I am sure that it is. We need to put that point directly to the care commission.
I want to pick up Annie Gunner's point that it is a shame that we have not delved more into care that is provided in the home. We all know from anecdotal evidence about some of the issues that arise from that, so we need to think about how we can revisit that issue. We should consider the point that was made by Pat Wells about relatives groups having the possibility of whistleblowing. I would be interested in Eric Drake's thoughts on that. We have whistleblowers in other sectors of our society.
I am trying to draw the discussion to a close, but three people are now indicating that they want to speak. If we have time, Eric Drake may come back on that; if not, perhaps he could send us written information.
I will pick up quickly on Annie Gunner's point. The questions that we have discussed about the care commission apply to all its activities and it is worth remembering that it has about 15,000 registered services, more than 10,000 of which are services of childminding and the day care of children. Understandably, the committee's interest is in health and social care services, but more than half the care commission's expenditure is on the group of services that I described.
Our inquiry focuses on personal care for the elderly as well as on the care commission's operations, which is why the two issues are becoming tied up.
My response to Duncan McNeil is that the incident is not isolated.
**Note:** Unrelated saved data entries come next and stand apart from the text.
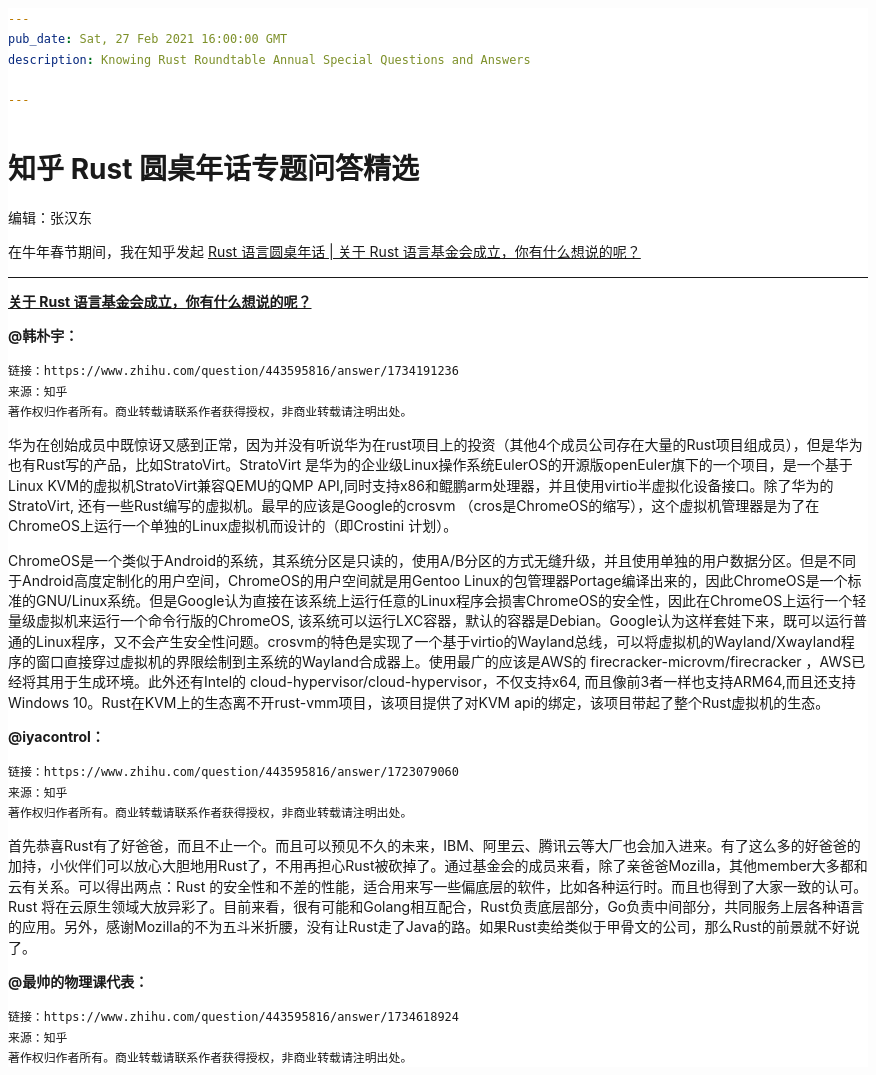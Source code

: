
 ```yaml
---
pub_date: Sat, 27 Feb 2021 16:00:00 GMT
description: Knowing Rust Roundtable Annual Special Questions and Answers

---
```


# 知乎 Rust 圆桌年话专题问答精选

编辑：张汉东

在牛年春节期间，我在知乎发起 [Rust 语言圆桌年话 | 关于 Rust 语言基金会成立，你有什么想说的呢？
](https://www.zhihu.com/question/443595816)

---

**[关于 Rust 语言基金会成立，你有什么想说的呢？](https://www.zhihu.com/question/443595816)**

**@韩朴宇：**
    
    链接：https://www.zhihu.com/question/443595816/answer/1734191236
    来源：知乎
    著作权归作者所有。商业转载请联系作者获得授权，非商业转载请注明出处。

华为在创始成员中既惊讶又感到正常，因为并没有听说华为在rust项目上的投资（其他4个成员公司存在大量的Rust项目组成员），但是华为也有Rust写的产品，比如StratoVirt。StratoVirt 是华为的企业级Linux操作系统EulerOS的开源版openEuler旗下的一个项目，是一个基于Linux KVM的虚拟机StratoVirt兼容QEMU的QMP API,同时支持x86和鲲鹏arm处理器，并且使用virtio半虚拟化设备接口。除了华为的StratoVirt, 还有一些Rust编写的虚拟机。最早的应该是Google的crosvm （cros是ChromeOS的缩写），这个虚拟机管理器是为了在ChromeOS上运行一个单独的Linux虚拟机而设计的（即Crostini 计划）。

ChromeOS是一个类似于Android的系统，其系统分区是只读的，使用A/B分区的方式无缝升级，并且使用单独的用户数据分区。但是不同于Android高度定制化的用户空间，ChromeOS的用户空间就是用Gentoo Linux的包管理器Portage编译出来的，因此ChromeOS是一个标准的GNU/Linux系统。但是Google认为直接在该系统上运行任意的Linux程序会损害ChromeOS的安全性，因此在ChromeOS上运行一个轻量级虚拟机来运行一个命令行版的ChromeOS, 该系统可以运行LXC容器，默认的容器是Debian。Google认为这样套娃下来，既可以运行普通的Linux程序，又不会产生安全性问题。crosvm的特色是实现了一个基于virtio的Wayland总线，可以将虚拟机的Wayland/Xwayland程序的窗口直接穿过虚拟机的界限绘制到主系统的Wayland合成器上。使用最广的应该是AWS的 firecracker-microvm/firecracker ，AWS已经将其用于生成环境。此外还有Intel的 cloud-hypervisor/cloud-hypervisor，不仅支持x64, 而且像前3者一样也支持ARM64,而且还支持Windows 10。Rust在KVM上的生态离不开rust-vmm项目，该项目提供了对KVM api的绑定，该项目带起了整个Rust虚拟机的生态。

    
**@iyacontrol：**

    链接：https://www.zhihu.com/question/443595816/answer/1723079060
    来源：知乎
    著作权归作者所有。商业转载请联系作者获得授权，非商业转载请注明出处。


首先恭喜Rust有了好爸爸，而且不止一个。而且可以预见不久的未来，IBM、阿里云、腾讯云等大厂也会加入进来。有了这么多的好爸爸的加持，小伙伴们可以放心大胆地用Rust了，不用再担心Rust被砍掉了。通过基金会的成员来看，除了亲爸爸Mozilla，其他member大多都和云有关系。可以得出两点：Rust 的安全性和不差的性能，适合用来写一些偏底层的软件，比如各种运行时。而且也得到了大家一致的认可。Rust 将在云原生领域大放异彩了。目前来看，很有可能和Golang相互配合，Rust负责底层部分，Go负责中间部分，共同服务上层各种语言的应用。另外，感谢Mozilla的不为五斗米折腰，没有让Rust走了Java的路。如果Rust卖给类似于甲骨文的公司，那么Rust的前景就不好说了。


**@最帅的物理课代表：**

    链接：https://www.zhihu.com/question/443595816/answer/1734618924
    来源：知乎
    著作权归作者所有。商业转载请联系作者获得授权，非商业转载请注明出处。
We have advocated for male and female residents who have made the same complaint and who wanted carers of the same gender.
If you have quantification of that, please let us have it.
If I have only one minute, it would be best to provide written evidence.
That would be useful, as it would allow us to go into more detail.
Advocacy is one of the national care standards that the commission should act on, but it is not doing that.
That is useful to hear.
I will talk briefly about proportionality. The care commission is young and we must let it take things step by step. However, the fact that we have heard much evidence about care and nursing homes points to the view that, in time, a care or nursing home should be subject to a different approach to inspection and the weight of the inspection regime than is a small low-level service such as sheltered housing. On a risk assessment basis, the public's resources are better put into services in which the difficulties that we have heard about today are most likely to occur. In time, a proportionate approach should be taken.
I thank all the witnesses for their attendance. Their evidence was extremely useful and informative. We will not take evidence for the care inquiry next week, but we will return to it at our meeting in Dundee on 7 March, when we will take evidence primarily on the care commission and related issues. Much of what has been raised today will be replicated in the discussion on 7 March, so you might be interested in keeping track of that on the internet or through whatever means is most convenient for you.